The listing is to be printed word for word, pictures omitted.

== Provided data

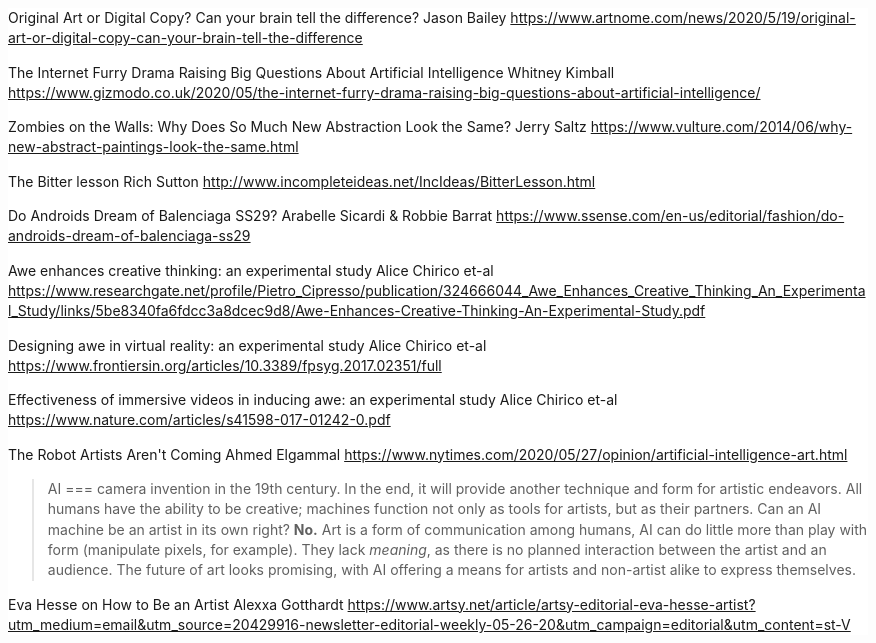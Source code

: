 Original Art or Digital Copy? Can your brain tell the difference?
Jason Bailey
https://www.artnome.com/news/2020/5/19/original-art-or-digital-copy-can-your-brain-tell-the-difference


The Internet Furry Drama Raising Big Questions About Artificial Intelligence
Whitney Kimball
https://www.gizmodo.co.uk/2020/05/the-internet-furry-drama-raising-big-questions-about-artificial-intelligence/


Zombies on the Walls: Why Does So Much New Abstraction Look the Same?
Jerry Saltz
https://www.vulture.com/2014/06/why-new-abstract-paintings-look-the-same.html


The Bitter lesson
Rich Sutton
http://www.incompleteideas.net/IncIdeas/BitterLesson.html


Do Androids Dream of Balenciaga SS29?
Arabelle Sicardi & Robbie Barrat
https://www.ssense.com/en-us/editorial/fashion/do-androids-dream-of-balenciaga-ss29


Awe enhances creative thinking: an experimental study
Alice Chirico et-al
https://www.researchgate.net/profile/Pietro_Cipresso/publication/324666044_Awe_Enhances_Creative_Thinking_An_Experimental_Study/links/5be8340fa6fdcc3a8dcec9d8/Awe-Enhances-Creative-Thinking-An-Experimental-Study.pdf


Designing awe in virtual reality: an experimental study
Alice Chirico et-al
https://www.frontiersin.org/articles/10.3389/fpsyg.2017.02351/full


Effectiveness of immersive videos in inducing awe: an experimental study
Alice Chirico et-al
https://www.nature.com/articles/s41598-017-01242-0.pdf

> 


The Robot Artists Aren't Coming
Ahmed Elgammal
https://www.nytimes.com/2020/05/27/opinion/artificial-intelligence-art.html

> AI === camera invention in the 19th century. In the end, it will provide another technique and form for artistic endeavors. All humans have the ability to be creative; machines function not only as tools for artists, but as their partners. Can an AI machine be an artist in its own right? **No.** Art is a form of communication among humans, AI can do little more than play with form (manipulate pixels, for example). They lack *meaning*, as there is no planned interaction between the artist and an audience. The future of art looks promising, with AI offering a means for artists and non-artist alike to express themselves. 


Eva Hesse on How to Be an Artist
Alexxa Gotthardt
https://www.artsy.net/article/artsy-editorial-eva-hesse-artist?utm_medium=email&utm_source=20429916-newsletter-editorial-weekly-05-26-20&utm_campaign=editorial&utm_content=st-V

====

Task answer —
Source code

: Original Art or Digital Copy? Can your brain tell the difference?
Jason Bailey
https://www.artnome.com/news/2020/5/19/original-art-or-digital-copy-can-your-brain-tell-the-difference


The Internet Furry Drama Raising Big Questions About Artificial Intelligence
Whitney Kimball
https://www.gizmodo.co.uk/2020/05/the-internet-furry-drama-raising-big-questions-about-artificial-intelligence/


Zombies on the Walls: Why Does So Much New Abstraction Look the Same?
Jerry Saltz
https://www.vulture.com/2014/06/why-new-abstract-paintings-look-the-same.html


The Bitter lesson
Rich Sutton
http://www.incompleteideas.net/IncIdeas/BitterLesson.html


Do Androids Dream of Balenciaga SS29?
Arabelle Sicardi & Robbie Barrat
https://www.ssense.com/en-us/editorial/fashion/do-androids-dream-of-balenciaga-ss29


Awe enhances creative thinking: an experimental study
Alice Chirico et-al
https://www.researchgate.net/profile/Pietro_Cipresso/publication/324666044_Awe_Enhances_Creative_Thinking_An_Experimental_Study/links/5be8340fa6fdcc3a8dcec9d8/Awe-Enhances-Creative-Thinking-An-Experimental-Study.pdf


Designing awe in virtual reality: an experimental study
Alice Chirico et-al
https://www.frontiersin.org/articles/10.3389/fpsyg.2017.02351/full


Effectiveness of immersive videos in inducing awe: an experimental study
Alice Chirico et-al
https://www.nature.com/articles/s41598-017-01242-0.pdf

> 


The Robot Artists Aren't Coming
Ahmed Elgammal
https://www.nytimes.com/2020/05/27/opinion/artificial-intelligence-art.html

> AI === camera invention in the 19th century. In the end, it will provide another technique and form for artistic endeavors. All humans have the ability to be creative; machines function not only as tools for artists, but as their partners. Can an AI machine be an artist in its own right? **No.** Art is a form of communication among humans, AI can do little more than play with form (manipulate pixels, for example). They lack *meaning*, as there is no planned interaction between the artist and an audience. The future of art looks promising, with AI offering a means for artists and non-artist alike to express themselves. 


Eva Hesse on How to Be an Artist
Alexxa Gotthardt
https://www.artsy.net/article/artsy-editorial-eva-hesse-artist?utm_medium=email&utm_source=20429916-newsletter-editorial-weekly-05-26-20&utm_campaign=editorial&utm_content=st-V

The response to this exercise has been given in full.